There is usually one of two situations you could find yourself in if your dog is behaving aggressively.

The first is if you had the dog and then bring home a baby, and the dog’s behavior changes. The second is when you adopt a new dog, and they just don’t seem well-suited to being in a home with children. Of course, you may have had no way of know that would be the case beforehand.

So what should you do? Should you rehome an aggressive dog, as heartbreaking as it might feel?

What are the Reasons Dogs are Rehomed?

While not necessarily right or wrong, some of the most common reasons dogs are given up or rehomed include:

  • Aggression
  • Separation Anxiety
  • Other behavioral concerns
  • The family is having financial issues or is moving
  • The dog isn’t a good fit for a family based on energy levels
  • The dog is too much work
  • There are health issues that a family can’t afford to treat

Of those problems, many have solutions, but aggression is one of the most challenging.

Rehoming Is Not Always the Right Choice

Rehoming is a stressful decision and not always the right one. If your dog is behaving aggressively with your family, it’s likely to do the same in a new home. That could be a risk to the new owners.
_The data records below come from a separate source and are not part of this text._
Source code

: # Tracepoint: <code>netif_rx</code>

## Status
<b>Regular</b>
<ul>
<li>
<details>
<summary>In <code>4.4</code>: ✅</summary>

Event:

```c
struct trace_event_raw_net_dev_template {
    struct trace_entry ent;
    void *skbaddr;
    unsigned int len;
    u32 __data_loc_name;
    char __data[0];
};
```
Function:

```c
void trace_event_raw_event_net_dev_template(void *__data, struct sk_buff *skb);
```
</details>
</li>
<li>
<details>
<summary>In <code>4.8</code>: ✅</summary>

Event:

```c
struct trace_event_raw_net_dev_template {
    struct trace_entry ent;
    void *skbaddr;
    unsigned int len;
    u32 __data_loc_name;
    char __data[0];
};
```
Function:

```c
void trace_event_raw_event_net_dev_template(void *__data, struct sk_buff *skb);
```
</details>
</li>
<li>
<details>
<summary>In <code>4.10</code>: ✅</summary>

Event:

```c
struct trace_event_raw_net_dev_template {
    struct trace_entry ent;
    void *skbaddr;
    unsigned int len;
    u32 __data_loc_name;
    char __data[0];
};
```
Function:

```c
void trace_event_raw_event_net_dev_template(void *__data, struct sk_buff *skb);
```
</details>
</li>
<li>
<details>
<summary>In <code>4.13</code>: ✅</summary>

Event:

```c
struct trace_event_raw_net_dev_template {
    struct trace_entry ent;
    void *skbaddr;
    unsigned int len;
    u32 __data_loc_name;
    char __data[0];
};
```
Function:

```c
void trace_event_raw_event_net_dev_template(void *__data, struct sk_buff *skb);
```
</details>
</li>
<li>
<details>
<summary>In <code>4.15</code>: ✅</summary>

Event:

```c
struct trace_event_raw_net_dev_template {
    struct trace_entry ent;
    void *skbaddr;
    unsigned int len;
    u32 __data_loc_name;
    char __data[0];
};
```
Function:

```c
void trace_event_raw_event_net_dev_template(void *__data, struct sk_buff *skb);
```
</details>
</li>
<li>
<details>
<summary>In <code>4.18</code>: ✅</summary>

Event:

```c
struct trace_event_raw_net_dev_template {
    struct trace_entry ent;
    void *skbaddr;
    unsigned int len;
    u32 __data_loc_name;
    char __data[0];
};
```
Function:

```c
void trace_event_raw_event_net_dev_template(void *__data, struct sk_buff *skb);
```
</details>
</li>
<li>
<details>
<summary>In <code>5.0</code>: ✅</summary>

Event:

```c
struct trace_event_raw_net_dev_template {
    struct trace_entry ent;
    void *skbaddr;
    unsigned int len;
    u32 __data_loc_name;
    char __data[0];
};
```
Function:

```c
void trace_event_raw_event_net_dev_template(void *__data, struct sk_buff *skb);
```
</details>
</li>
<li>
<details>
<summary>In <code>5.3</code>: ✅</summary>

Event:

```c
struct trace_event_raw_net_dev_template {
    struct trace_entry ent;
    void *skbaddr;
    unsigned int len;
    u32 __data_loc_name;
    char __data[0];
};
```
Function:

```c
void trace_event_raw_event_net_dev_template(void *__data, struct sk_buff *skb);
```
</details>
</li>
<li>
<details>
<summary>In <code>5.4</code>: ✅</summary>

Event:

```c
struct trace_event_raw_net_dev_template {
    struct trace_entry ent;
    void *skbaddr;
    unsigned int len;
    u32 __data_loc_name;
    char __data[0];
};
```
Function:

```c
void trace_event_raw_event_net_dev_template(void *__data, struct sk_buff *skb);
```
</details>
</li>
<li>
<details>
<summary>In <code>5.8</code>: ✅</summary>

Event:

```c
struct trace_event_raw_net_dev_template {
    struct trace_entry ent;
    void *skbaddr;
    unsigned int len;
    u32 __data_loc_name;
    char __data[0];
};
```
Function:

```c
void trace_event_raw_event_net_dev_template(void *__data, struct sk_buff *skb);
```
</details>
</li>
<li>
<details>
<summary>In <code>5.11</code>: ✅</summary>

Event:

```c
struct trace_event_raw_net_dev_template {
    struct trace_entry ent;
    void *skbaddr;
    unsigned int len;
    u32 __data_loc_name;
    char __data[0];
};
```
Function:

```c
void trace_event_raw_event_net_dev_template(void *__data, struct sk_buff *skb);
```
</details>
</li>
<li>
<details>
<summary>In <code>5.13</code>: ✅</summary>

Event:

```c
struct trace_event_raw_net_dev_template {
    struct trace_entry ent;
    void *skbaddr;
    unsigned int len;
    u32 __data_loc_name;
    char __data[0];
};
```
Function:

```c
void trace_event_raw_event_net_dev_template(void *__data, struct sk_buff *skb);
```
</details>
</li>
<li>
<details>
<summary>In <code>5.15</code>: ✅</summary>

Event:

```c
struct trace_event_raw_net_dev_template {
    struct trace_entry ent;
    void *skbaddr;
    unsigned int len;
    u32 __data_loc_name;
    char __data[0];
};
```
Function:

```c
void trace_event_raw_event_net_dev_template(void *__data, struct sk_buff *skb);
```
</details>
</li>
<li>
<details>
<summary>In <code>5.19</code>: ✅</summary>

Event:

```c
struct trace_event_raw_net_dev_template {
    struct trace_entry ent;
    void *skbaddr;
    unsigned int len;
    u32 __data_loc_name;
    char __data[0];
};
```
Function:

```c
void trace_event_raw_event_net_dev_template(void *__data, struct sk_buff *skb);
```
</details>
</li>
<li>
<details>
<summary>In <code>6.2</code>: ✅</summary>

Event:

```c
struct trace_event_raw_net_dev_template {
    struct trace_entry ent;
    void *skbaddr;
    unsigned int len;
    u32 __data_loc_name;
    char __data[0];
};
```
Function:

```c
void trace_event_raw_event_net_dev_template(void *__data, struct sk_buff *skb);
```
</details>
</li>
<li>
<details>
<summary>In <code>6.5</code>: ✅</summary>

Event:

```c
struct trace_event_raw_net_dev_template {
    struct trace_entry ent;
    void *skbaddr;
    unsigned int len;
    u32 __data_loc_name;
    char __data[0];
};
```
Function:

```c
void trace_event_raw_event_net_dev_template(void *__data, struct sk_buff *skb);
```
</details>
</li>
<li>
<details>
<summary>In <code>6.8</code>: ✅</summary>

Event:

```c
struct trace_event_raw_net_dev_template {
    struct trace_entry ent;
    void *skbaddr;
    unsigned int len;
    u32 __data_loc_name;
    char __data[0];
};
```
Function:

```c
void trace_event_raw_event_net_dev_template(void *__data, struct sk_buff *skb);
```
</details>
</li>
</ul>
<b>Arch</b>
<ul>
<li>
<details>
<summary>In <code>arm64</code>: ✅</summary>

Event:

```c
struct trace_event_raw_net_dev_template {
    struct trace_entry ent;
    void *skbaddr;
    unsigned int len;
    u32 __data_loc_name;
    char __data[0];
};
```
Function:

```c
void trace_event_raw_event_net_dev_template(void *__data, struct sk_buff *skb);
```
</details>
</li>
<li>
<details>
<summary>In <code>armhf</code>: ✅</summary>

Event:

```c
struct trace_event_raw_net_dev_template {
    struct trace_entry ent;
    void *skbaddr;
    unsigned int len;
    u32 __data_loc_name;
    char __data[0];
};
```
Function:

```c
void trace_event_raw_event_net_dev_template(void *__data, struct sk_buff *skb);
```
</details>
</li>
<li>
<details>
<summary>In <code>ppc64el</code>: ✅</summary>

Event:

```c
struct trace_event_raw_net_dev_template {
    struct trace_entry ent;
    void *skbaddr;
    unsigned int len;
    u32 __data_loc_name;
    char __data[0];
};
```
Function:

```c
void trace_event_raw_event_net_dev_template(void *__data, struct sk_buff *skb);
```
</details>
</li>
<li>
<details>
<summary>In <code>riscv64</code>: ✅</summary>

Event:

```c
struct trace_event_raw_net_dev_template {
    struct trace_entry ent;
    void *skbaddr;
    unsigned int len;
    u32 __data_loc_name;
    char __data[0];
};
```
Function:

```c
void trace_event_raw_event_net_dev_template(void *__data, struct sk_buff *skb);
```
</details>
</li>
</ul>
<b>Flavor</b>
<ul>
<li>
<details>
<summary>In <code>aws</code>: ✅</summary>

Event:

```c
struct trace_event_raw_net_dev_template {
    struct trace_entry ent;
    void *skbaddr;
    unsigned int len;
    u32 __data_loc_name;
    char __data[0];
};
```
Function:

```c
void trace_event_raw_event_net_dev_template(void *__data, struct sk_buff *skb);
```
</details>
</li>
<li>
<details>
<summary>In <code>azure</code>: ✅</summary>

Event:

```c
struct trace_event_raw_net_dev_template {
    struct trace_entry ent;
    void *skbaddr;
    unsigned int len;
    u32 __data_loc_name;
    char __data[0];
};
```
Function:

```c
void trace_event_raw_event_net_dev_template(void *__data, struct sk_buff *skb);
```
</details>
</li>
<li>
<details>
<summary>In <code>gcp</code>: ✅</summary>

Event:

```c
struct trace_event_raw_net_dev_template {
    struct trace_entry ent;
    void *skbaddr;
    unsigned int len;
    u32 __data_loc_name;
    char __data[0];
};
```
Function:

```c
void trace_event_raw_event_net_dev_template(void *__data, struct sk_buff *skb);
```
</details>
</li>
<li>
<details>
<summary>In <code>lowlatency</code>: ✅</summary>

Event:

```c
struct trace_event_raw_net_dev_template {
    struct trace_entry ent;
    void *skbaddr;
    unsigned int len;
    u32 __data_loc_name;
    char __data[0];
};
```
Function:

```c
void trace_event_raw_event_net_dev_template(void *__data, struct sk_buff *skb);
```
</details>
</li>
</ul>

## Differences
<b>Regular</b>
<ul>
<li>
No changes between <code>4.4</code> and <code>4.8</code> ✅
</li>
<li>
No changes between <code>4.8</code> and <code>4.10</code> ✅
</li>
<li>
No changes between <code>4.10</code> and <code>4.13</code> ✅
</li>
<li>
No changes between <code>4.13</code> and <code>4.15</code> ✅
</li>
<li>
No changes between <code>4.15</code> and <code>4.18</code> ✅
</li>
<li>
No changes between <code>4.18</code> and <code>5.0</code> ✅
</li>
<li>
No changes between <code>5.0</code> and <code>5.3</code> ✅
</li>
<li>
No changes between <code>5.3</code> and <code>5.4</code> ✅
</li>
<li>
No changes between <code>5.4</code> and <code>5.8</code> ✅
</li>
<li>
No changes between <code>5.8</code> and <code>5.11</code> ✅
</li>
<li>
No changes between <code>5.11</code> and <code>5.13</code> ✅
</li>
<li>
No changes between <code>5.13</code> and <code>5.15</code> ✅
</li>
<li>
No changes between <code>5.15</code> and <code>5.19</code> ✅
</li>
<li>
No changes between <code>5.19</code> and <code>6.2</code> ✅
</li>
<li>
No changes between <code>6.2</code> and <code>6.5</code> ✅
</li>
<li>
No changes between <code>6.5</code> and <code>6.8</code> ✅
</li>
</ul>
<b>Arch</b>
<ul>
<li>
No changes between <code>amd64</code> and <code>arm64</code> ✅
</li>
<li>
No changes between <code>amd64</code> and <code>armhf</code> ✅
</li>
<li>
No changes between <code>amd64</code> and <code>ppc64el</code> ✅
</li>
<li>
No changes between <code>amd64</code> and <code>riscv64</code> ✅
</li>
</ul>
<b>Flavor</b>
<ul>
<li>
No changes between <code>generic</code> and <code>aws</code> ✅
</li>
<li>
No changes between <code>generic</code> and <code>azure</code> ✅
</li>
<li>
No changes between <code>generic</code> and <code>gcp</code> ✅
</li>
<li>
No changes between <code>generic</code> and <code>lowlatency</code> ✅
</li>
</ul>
Shelters often won’t take dogs that are known to be aggressive either.

Before you make the decision, the following are steps you can take.

Talk to a Vet

Talking to a vet can help you perhaps uncover options for dealing with an aggressive dog that you might not have considered.

For example, you may be surprised to find out that many dogs are aggressive because they’re experiencing pain or a health condition.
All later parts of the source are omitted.